All lines from the first one in the listing below to the one holding "Or in a better", inclusive, are to be copied exactly.

------ RECORDS FOR PROCESSING ------

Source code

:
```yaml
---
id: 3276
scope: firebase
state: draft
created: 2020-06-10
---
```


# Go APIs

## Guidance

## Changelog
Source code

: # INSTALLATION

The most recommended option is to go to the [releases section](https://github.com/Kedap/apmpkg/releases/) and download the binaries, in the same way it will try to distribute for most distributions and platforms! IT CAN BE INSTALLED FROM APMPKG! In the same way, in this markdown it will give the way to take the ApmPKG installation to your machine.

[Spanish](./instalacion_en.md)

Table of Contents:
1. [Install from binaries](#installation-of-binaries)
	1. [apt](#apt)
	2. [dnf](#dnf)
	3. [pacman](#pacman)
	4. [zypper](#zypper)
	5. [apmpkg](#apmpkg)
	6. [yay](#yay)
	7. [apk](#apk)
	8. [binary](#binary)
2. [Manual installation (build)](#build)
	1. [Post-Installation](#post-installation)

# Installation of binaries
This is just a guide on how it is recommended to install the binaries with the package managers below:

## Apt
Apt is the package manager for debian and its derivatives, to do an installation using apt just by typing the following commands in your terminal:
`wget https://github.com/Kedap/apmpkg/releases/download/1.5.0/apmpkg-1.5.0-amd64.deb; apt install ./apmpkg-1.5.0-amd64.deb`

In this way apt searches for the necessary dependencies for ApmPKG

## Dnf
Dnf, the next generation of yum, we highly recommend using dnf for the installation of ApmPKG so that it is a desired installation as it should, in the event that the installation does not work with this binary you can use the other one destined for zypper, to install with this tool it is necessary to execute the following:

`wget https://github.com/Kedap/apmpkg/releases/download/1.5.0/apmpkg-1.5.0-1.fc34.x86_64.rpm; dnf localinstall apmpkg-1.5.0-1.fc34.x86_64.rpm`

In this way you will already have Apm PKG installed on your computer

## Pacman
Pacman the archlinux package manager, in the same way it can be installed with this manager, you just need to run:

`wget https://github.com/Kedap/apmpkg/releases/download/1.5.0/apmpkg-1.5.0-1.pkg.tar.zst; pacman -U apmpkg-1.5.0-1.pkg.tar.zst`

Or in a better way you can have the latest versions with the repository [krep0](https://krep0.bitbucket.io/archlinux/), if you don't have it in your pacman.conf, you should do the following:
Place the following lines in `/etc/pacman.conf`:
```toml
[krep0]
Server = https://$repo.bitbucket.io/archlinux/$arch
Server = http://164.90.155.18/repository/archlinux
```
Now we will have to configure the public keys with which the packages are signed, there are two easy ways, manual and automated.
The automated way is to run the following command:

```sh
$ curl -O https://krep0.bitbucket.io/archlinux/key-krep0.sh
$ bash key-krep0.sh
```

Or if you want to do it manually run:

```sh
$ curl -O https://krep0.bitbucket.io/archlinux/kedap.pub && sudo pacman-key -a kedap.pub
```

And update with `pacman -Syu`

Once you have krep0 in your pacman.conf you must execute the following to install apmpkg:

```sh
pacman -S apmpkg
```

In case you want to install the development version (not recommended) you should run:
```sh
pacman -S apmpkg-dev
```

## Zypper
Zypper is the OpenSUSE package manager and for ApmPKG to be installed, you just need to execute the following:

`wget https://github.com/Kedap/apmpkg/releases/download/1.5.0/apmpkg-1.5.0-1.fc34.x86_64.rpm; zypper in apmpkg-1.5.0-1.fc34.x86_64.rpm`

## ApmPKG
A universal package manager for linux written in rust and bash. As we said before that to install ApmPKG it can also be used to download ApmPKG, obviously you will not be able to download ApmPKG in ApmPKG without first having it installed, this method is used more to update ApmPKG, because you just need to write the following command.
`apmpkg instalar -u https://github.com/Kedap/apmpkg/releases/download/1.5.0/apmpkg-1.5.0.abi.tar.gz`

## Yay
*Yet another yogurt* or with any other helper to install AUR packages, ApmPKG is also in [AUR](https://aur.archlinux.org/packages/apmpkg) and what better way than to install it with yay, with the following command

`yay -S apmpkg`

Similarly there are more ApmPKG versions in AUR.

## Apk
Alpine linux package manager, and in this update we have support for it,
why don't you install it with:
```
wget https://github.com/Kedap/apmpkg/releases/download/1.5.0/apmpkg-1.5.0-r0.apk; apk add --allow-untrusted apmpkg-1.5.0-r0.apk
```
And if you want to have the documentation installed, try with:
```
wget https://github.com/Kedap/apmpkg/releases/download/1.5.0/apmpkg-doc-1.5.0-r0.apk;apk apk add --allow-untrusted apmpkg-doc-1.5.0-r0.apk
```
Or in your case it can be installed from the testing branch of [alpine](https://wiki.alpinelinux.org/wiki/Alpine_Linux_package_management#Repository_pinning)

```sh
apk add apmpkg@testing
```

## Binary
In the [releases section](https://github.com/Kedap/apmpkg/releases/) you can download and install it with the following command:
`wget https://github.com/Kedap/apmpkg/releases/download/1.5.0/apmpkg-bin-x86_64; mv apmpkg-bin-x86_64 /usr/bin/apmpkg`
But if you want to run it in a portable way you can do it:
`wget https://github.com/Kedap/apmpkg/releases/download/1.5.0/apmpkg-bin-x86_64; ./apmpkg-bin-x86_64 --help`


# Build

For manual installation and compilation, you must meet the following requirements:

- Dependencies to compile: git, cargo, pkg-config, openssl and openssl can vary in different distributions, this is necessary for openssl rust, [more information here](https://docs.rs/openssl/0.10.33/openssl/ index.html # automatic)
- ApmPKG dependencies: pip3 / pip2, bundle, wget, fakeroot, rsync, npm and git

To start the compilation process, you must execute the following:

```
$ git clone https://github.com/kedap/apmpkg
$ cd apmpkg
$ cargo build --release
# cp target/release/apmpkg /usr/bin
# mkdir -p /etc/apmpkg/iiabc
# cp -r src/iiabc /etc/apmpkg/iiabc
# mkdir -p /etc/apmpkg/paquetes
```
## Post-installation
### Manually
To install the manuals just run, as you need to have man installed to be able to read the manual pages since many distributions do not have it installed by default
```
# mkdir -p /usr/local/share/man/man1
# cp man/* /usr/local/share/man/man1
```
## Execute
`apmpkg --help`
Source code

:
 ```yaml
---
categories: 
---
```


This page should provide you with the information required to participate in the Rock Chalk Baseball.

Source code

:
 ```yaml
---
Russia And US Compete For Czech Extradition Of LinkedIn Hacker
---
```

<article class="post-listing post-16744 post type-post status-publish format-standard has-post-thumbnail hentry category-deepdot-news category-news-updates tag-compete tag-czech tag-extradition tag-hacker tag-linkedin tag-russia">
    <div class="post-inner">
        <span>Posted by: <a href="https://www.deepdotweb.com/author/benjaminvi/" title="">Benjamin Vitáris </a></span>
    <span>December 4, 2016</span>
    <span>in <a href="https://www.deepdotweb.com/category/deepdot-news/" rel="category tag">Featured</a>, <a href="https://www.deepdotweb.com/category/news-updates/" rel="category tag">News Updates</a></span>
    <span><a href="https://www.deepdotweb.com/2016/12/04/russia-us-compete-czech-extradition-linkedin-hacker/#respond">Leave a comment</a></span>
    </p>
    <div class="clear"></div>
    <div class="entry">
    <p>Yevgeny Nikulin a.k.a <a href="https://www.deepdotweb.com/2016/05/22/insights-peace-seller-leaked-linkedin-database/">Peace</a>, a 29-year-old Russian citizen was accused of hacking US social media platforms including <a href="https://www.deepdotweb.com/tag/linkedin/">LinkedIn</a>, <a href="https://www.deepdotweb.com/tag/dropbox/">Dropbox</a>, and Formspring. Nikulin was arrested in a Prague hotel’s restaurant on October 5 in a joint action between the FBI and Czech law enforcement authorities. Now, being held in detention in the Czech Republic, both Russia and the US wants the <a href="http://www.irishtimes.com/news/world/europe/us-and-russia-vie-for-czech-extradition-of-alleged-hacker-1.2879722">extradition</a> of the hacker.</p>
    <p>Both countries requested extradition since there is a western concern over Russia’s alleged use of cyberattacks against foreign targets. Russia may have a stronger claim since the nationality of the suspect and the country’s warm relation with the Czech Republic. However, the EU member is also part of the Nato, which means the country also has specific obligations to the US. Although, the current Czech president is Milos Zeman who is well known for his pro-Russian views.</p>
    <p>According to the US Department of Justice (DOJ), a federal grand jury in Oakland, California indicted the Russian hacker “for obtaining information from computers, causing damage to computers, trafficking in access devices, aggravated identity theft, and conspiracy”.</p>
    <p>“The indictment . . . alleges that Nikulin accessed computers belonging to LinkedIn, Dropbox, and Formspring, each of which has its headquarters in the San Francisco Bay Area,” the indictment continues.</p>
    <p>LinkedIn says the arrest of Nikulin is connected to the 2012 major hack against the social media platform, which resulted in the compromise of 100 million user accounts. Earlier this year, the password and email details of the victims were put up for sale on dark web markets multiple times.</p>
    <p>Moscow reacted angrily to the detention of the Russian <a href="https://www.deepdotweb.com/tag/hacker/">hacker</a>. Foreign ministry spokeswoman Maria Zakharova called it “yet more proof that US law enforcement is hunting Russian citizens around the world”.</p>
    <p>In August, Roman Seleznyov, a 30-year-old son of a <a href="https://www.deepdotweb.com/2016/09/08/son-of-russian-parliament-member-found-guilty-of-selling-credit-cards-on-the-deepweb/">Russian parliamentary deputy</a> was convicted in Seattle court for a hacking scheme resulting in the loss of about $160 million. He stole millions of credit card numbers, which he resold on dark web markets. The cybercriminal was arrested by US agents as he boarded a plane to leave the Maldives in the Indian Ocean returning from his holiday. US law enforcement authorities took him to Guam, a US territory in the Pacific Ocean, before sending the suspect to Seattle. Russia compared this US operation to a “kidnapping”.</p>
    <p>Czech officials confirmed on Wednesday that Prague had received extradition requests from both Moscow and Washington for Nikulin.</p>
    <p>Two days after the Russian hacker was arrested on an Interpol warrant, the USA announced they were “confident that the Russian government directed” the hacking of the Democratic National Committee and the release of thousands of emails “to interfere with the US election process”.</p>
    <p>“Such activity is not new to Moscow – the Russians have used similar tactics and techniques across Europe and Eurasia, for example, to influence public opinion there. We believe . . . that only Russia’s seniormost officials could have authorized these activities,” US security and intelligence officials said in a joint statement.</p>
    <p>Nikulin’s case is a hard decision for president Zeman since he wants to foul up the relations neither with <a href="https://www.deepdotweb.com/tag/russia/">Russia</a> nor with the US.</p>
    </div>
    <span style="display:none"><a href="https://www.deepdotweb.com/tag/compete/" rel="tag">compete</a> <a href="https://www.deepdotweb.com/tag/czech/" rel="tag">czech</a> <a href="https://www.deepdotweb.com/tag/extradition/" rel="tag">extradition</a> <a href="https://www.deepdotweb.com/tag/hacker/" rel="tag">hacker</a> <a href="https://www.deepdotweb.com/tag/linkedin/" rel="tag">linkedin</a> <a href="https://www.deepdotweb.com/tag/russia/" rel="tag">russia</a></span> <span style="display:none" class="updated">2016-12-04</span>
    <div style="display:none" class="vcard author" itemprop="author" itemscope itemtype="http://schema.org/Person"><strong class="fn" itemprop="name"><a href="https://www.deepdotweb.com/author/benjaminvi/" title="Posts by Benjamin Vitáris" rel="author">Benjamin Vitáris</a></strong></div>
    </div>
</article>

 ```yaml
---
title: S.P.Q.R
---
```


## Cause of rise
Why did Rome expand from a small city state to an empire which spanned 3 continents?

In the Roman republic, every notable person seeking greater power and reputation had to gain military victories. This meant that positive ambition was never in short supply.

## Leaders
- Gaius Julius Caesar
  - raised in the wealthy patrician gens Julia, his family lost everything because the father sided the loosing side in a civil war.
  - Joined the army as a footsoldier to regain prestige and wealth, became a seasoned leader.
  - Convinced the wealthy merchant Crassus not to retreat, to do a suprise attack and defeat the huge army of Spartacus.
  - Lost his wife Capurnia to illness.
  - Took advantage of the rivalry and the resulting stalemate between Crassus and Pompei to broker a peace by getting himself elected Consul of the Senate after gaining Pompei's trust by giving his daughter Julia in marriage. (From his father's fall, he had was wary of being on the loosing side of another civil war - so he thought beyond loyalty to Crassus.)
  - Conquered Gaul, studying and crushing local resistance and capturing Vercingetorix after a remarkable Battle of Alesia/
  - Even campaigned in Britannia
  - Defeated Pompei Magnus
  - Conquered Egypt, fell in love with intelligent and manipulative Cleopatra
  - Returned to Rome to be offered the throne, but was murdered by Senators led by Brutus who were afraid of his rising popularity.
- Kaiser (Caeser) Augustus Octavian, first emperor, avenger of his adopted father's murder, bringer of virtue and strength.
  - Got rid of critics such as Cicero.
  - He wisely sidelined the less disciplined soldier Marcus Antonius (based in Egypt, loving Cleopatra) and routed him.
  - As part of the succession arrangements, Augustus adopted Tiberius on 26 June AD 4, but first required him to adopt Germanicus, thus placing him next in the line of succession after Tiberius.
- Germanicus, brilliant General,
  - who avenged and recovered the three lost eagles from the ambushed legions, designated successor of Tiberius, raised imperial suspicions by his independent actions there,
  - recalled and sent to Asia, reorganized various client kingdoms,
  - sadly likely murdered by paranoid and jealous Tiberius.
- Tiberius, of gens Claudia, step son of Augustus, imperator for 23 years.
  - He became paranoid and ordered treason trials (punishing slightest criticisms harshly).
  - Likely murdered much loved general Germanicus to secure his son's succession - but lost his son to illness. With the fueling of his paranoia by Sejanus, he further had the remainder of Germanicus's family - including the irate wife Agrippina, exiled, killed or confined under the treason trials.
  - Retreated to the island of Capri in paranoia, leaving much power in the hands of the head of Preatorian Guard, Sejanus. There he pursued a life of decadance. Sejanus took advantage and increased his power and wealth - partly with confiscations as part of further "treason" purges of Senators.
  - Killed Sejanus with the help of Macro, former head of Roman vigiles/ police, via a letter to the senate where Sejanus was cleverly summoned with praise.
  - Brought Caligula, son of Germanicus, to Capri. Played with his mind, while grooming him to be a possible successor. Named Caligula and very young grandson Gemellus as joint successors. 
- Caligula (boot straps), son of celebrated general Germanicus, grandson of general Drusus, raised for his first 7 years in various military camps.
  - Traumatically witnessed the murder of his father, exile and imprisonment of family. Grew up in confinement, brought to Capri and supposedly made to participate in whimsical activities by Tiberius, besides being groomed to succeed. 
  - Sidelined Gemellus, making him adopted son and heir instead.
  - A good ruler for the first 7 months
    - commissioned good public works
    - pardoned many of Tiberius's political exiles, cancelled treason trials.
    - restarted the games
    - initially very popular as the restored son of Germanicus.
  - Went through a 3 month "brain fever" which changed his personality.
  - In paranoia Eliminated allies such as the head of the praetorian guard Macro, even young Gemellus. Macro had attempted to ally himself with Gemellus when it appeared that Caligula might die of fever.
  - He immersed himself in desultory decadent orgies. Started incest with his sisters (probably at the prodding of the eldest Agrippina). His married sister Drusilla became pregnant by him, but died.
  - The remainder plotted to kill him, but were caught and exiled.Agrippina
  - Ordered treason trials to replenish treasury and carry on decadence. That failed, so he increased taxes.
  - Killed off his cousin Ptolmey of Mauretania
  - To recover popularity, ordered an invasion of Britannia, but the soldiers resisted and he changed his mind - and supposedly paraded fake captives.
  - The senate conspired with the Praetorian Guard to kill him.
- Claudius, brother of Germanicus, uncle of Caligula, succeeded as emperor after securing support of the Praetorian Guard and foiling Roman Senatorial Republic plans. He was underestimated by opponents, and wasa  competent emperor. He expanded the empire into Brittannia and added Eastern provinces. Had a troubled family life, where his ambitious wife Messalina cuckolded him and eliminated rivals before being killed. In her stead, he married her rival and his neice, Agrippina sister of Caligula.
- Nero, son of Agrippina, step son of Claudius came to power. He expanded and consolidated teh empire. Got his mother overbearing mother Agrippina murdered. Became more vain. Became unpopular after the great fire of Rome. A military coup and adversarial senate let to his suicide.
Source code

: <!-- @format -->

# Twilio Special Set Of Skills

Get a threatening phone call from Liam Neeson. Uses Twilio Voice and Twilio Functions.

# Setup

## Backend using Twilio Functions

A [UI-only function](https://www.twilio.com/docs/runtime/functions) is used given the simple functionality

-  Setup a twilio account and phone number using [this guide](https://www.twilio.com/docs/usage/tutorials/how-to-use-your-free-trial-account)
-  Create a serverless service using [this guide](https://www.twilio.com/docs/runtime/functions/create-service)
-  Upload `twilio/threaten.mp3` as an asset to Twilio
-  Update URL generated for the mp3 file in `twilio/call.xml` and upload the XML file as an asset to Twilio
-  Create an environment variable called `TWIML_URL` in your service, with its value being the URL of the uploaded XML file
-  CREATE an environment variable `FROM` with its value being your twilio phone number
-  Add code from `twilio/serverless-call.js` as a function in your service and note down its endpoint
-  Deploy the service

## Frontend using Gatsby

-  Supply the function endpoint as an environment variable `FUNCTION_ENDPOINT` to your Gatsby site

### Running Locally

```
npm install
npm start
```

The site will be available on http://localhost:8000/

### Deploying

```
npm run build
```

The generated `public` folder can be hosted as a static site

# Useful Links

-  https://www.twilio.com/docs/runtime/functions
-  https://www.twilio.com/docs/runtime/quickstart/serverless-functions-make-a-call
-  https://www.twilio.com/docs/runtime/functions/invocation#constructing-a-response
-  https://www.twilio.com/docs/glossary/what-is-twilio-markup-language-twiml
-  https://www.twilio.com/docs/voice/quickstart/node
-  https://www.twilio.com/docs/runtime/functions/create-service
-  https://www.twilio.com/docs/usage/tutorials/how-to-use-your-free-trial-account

------

COMPLETED EXERCISE:
Source code

:
```yaml
---
id: 3276
scope: firebase
state: draft
created: 2020-06-10
---
```


# Go APIs

## Guidance

## Changelog
Source code

: # INSTALLATION

The most recommended option is to go to the [releases section](https://github.com/Kedap/apmpkg/releases/) and download the binaries, in the same way it will try to distribute for most distributions and platforms! IT CAN BE INSTALLED FROM APMPKG! In the same way, in this markdown it will give the way to take the ApmPKG installation to your machine.

[Spanish](./instalacion_en.md)

Table of Contents:
1. [Install from binaries](#installation-of-binaries)
	1. [apt](#apt)
	2. [dnf](#dnf)
	3. [pacman](#pacman)
	4. [zypper](#zypper)
	5. [apmpkg](#apmpkg)
	6. [yay](#yay)
	7. [apk](#apk)
	8. [binary](#binary)
2. [Manual installation (build)](#build)
	1. [Post-Installation](#post-installation)

# Installation of binaries
This is just a guide on how it is recommended to install the binaries with the package managers below:

## Apt
Apt is the package manager for debian and its derivatives, to do an installation using apt just by typing the following commands in your terminal:
`wget https://github.com/Kedap/apmpkg/releases/download/1.5.0/apmpkg-1.5.0-amd64.deb; apt install ./apmpkg-1.5.0-amd64.deb`

In this way apt searches for the necessary dependencies for ApmPKG

## Dnf
Dnf, the next generation of yum, we highly recommend using dnf for the installation of ApmPKG so that it is a desired installation as it should, in the event that the installation does not work with this binary you can use the other one destined for zypper, to install with this tool it is necessary to execute the following:

`wget https://github.com/Kedap/apmpkg/releases/download/1.5.0/apmpkg-1.5.0-1.fc34.x86_64.rpm; dnf localinstall apmpkg-1.5.0-1.fc34.x86_64.rpm`

In this way you will already have Apm PKG installed on your computer

## Pacman
Pacman the archlinux package manager, in the same way it can be installed with this manager, you just need to run:

`wget https://github.com/Kedap/apmpkg/releases/download/1.5.0/apmpkg-1.5.0-1.pkg.tar.zst; pacman -U apmpkg-1.5.0-1.pkg.tar.zst`

Or in a better way you can have the latest versions with the repository [krep0](https://krep0.bitbucket.io/archlinux/), if you don't have it in your pacman.conf, you should do the following:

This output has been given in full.